The APRIL Parsing System

The need for parsing

Computers are machines for processing information. Information has to be exchanged and stored in some medium, and for human beings overwhelmingly the preferred medium is natural language — English, German, Chinese, ... In order to enable computers to handle information, up to now we have had to avoid the complexities of natural language and regiment the information into artificial, simple formats. But in the longer term that can hardly be the right approach. Computers are made for Man, not Man for the computer: they need to adapt to communicate in the way that we can conveniently deal with, not the other way round. Ultimately the goal must be computing systems that can cope with written and spoken English and other languages as readily as we do ourselves.

Possibly the difference between machines and people means that that goal will never be wholly attainable. But since about the 1980s we have been in the business of finding out how far we can move in that direction.

Almost all practical natural-language computing applications turn out to depend crucially on automatic parsing: that is, on enabling the machine to work out the grammatical structures underlying linear sequences of words. For some applications, for instance machine translation between natural languages, or intelligent front-ends to databases which allow users to extract information from computer systems via questions couched in their ordinary everyday language, it is easy to see that parsing is needed to establish the logic and sense of a source-language text or a user’s question, in order to allow the machine to synthesize an equivalent target-language translation or decide what items of information constitute an answer to the question.
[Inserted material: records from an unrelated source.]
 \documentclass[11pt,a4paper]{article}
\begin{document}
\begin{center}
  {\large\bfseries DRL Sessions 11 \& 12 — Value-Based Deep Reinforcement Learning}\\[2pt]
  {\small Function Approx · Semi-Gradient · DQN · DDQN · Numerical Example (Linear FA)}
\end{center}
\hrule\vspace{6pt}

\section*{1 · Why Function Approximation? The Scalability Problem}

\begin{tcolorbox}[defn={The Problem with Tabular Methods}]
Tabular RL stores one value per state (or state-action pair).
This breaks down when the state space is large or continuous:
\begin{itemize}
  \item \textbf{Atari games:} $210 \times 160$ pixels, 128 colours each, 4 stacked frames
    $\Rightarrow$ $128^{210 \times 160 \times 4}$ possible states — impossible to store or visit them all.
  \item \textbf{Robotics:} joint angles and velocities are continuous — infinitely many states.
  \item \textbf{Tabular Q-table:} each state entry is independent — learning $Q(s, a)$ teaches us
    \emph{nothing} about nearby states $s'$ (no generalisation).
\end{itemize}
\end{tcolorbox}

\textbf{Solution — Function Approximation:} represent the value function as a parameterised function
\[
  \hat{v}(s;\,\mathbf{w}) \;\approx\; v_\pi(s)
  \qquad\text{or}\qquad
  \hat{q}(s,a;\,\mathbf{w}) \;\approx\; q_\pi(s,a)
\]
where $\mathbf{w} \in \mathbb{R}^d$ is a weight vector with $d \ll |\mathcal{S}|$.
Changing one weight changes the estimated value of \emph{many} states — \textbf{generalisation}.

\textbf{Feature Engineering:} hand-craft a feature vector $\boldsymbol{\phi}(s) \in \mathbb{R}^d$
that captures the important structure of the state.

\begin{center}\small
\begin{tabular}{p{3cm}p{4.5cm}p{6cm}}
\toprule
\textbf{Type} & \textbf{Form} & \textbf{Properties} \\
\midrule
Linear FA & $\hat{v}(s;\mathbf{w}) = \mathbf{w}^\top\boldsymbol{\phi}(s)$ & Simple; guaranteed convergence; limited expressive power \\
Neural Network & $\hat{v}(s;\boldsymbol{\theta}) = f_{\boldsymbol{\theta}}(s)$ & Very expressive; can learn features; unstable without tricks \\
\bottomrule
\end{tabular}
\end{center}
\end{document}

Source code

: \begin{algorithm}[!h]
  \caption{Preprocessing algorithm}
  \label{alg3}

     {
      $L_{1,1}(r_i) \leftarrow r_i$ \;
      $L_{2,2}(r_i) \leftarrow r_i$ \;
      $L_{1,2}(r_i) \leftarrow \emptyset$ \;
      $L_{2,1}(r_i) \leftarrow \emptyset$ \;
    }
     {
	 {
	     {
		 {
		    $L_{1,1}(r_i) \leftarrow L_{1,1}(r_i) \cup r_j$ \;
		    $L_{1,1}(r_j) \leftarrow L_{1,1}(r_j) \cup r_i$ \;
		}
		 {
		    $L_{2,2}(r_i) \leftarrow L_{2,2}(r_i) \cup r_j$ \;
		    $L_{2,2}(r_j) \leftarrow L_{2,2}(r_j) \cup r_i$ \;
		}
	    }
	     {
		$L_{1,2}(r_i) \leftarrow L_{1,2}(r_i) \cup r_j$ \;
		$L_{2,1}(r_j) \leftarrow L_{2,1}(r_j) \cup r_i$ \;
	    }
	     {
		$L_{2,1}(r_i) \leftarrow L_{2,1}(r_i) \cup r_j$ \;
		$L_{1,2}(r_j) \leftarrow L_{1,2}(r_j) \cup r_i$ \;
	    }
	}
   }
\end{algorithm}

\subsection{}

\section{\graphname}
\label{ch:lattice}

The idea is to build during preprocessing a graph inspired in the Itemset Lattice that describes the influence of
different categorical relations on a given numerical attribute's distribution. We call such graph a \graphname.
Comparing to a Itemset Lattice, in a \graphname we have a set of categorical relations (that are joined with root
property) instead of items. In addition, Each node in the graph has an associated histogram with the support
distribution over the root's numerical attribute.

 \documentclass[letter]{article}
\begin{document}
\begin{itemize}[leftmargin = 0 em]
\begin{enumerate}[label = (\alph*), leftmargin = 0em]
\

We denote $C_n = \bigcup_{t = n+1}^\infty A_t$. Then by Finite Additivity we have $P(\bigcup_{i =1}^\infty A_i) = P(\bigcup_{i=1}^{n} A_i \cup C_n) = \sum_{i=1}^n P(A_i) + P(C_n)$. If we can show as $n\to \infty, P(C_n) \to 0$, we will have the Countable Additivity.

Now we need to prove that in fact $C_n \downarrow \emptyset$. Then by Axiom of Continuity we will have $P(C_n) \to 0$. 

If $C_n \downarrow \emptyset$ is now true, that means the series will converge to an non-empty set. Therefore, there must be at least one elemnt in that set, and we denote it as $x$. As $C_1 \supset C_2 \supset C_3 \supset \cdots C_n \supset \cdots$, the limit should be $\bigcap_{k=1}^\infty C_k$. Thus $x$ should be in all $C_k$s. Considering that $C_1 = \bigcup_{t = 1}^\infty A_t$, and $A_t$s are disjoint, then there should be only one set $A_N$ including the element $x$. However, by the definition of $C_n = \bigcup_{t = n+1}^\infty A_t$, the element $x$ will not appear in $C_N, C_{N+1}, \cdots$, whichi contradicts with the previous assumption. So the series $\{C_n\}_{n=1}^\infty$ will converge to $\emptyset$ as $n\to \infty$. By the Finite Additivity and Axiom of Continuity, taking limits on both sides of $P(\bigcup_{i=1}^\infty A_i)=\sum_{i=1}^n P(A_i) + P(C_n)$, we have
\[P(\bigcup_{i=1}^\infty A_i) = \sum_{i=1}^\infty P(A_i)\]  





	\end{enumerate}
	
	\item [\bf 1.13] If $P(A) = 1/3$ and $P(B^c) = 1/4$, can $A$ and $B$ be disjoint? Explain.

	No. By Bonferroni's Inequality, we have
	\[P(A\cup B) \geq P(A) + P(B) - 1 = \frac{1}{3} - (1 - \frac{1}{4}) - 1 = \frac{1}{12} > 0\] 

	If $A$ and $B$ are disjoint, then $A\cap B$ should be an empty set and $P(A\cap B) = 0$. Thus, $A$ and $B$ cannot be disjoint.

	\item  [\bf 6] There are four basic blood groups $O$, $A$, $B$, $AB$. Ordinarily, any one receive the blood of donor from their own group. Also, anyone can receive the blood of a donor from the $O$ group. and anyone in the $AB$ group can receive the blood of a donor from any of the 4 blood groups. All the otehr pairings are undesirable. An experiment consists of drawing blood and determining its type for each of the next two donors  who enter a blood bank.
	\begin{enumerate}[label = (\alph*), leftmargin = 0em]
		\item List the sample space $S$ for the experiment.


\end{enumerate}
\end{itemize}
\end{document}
But parsing is needed also for applications where at first blush it might seem irrelevant. For instance, automatic announcement systems, which convert texts in written form into synthesized speech played through a workstation speaker or over a public-address system, can get the vowel and consonant sounds right by looking successive words up in an electronic pronouncing dictionary; but they cannot produce appropriate patterns of pitch and loudness variation (intonation) except by analysing the grammar of input texts — and Dalek-like synthetic speech lacking appropriate intonation patterns is really impossible for human hearers to tolerate for more than a short while. The writer K.K. Obermeier has described parsing as “The central problem” in nearly all natural-language processing applications.

Deterministic and probabilistic approaches

Until fairly recently, almost all work on automatic parsing has treated the task as essentially similar to “compiling” programs in a formal computer language. Parsing was based on rules defining “all and only” the valid grammatical structures in a language; faced with a particular input string, the task was to find the structural analysis by virtue of which it is a valid string.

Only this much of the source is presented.